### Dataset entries
= Beginning of Section =

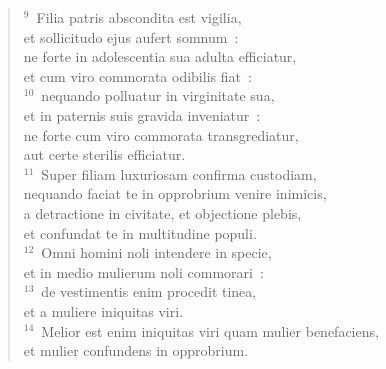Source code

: \begin{flushleft}\begin{verse}${}^{9}$~Filia patris abscondita est vigilia,\\ et sollicitudo ejus aufert somnum~:\\ ne forte in adolescentia sua adulta efficiatur,\\ et cum viro commorata odibilis fiat~:\\
${}^{10}$~nequando polluatur in virginitate sua,\\ et in paternis suis gravida inveniatur~:\\ ne forte cum viro commorata transgrediatur,\\ aut certe sterilis efficiatur.\\
${}^{11}$~Super filiam luxuriosam confirma custodiam,\\ nequando faciat te in opprobrium venire inimicis,\\ a detractione in civitate, et objectione plebis,\\ et confundat te in multitudine populi.\\
${}^{12}$~Omni homini noli intendere in specie,\\ et in medio mulierum noli commorari~:\\
${}^{13}$~de vestimentis enim procedit tinea,\\ et a muliere iniquitas viri.\\
${}^{14}$~Melior est enim iniquitas viri quam mulier benefaciens,\\ et mulier confundens in opprobrium.\end{verse}\end{flushleft}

= End of Section =

### Exercise objective
From the first line to the last, give the data again exactly, but without pictures.

### Solution to the problem
Source code

: \begin{flushleft}\begin{verse}${}^{9}$~Filia patris abscondita est vigilia,\\ et sollicitudo ejus aufert somnum~:\\ ne forte in adolescentia sua adulta efficiatur,\\ et cum viro commorata odibilis fiat~:\\
${}^{10}$~nequando polluatur in virginitate sua,\\ et in paternis suis gravida inveniatur~:\\ ne forte cum viro commorata transgrediatur,\\ aut certe sterilis efficiatur.\\
${}^{11}$~Super filiam luxuriosam confirma custodiam,\\ nequando faciat te in opprobrium venire inimicis,\\ a detractione in civitate, et objectione plebis,\\ et confundat te in multitudine populi.\\
${}^{12}$~Omni homini noli intendere in specie,\\ et in medio mulierum noli commorari~:\\
${}^{13}$~de vestimentis enim procedit tinea,\\ et a muliere iniquitas viri.\\
${}^{14}$~Melior est enim iniquitas viri quam mulier benefaciens,\\ et mulier confundens in opprobrium.\end{verse}\end{flushleft}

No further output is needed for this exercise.